Você só ia viajar pra essa tal de Ariela não me contar nada?
-O
meu passado não te interessava! Você nunca quis saber o que eu tinha deixado
pra trás... Por que essa crise de consciência agora?
-Porque
uma pessoa tá morrendo! Um adolescente tá numa cama de hospital, querendo te
ver!
-Desde
quando você se importa com alguém? Quantas meninas, da idade dele, você tirou
de casa, e jogou na rua pra se venderem? Hein? Agora quer ser o padrasto
zeloso? Conta outra, Norberto!
-Pelo
menino, eu não me importo. Agora, eu penso em mim. No que isso poderia causar à
minha imagem. Você e a sua filha rejeitada me expuseram aqui em casa, na
boate... Depois, ainda inventou de querer sair daqui como se fosse uma
criminosa, uma bandida...
-É
isso que ela é, Painho. Mulher que deixa os filhos pequenos, pra mim, não
presta!
-Foi
você, não foi? Você que encheu a cabeça do seu pai com essa ideia de ir atrás
da minha vida antiga!
-Se
fosse comigo, você ia fazer a mesma coisa, né, Vivinha? Mas não foi por você,
não. Aliás, perder tempo contigo não dá! Fiz pela tua filha. A garota veio da
Bahia atrás de você, e foi ignorada. Até por prostituta se fez passar pra você
mudar de ideia. Quer saber? Foi bom mesmo ela não ter tido a mãe do lado esses
anos todos.

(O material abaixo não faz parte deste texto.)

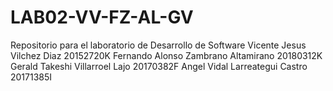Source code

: # LAB02-VV-FZ-AL-GV
Repositorio para el laboratorio de Desarrollo de Software
Vicente Jesus Vilchez Diaz
20152720K
Fernando Alonso Zambrano Altamirano
20180312K
Gerald Takeshi Villarroel Lajo
20170382F
Angel Vidal Larreategui Castro
20171385I
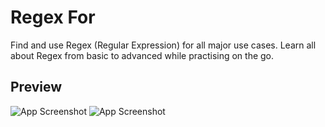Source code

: # Regex For

Find and use Regex (Regular Expression) for all major use cases. Learn all about Regex
from basic to advanced while practising on the go.

## Preview

![App Screenshot]('./assets/screenshot/shot1.png)
![App Screenshot]('./assets/screenshot/shot2.png)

Ela tem mais dignidade do que você, que tem o dobro da idade dela.
-Parece
que seu plano de me tirar dessa casa finalmente deu certo. Agora seu pai só vai
ter de dar conta de um vagabundo só pra sustentar.
-Até
que enfim, né? Não aguentava dividir espaço com você, outra vagabunda!
-Escuta
aqui, seu moleque...
-Ninguém
vai sair daqui! Tudo continua do jeito que está!
-Como
é que é?
-Rique,
pega o carro. Nós vamos sair. E você vem com a gente.
-Norberto,
o que você vai fazer?
-Eu
não vou fazer. Você vai! Dá a chave do seu carro pra ele.
-Pra
quê, Norberto?
-Não
parece que você está em condições de me fazer pergunta agora. Dá a chave do teu
carro pra Rique, vai! Eu não tenho o dia todo- obedeceu ao marido- Ótimo, podemos
ir.
-Me
diz o que você vai fazer, Norberto...
-Fica
tranquila, eu não vou mandar te matar. Só se você não vier comigo.
-Então,
o que você quer? Me humilhar? Dizer que eu não presto? Me bater?
-Já
que eu não pretendo te constranger na frente dos outros... Toma- abriu a
carteira e deu algumas notas de cem reais- É pra você?
-Pra
quê esse dinheiro?
-Você
não precisa levar nada, Vilma. Tudo o que você pensou em levar vai ficar aqui.
-É
isso? Acabou nosso casamento? Tá me expulsando só com a roupa do corpo?
-Vilma,
menos. Nosso casamento, ou aquilo que a gente chama de casamento, continua. Só
que hoje você não dorme aqui.
-Peraí,
Pai... Dá pra explicar?
-Só
o que vocês têm que saber é que vão ter de fazer o que eu mandar. E você vai
fazer, Vilma, pra não perder o que tanto trabalho deu pra conquistar tudo o que
tem- continuou irônico- Ela não deu a chave pra você ficar segurando,
Henrique... Liga de uma vez o carro dela!- saiu logo na frente- E leva a gente
pra onde eu falei!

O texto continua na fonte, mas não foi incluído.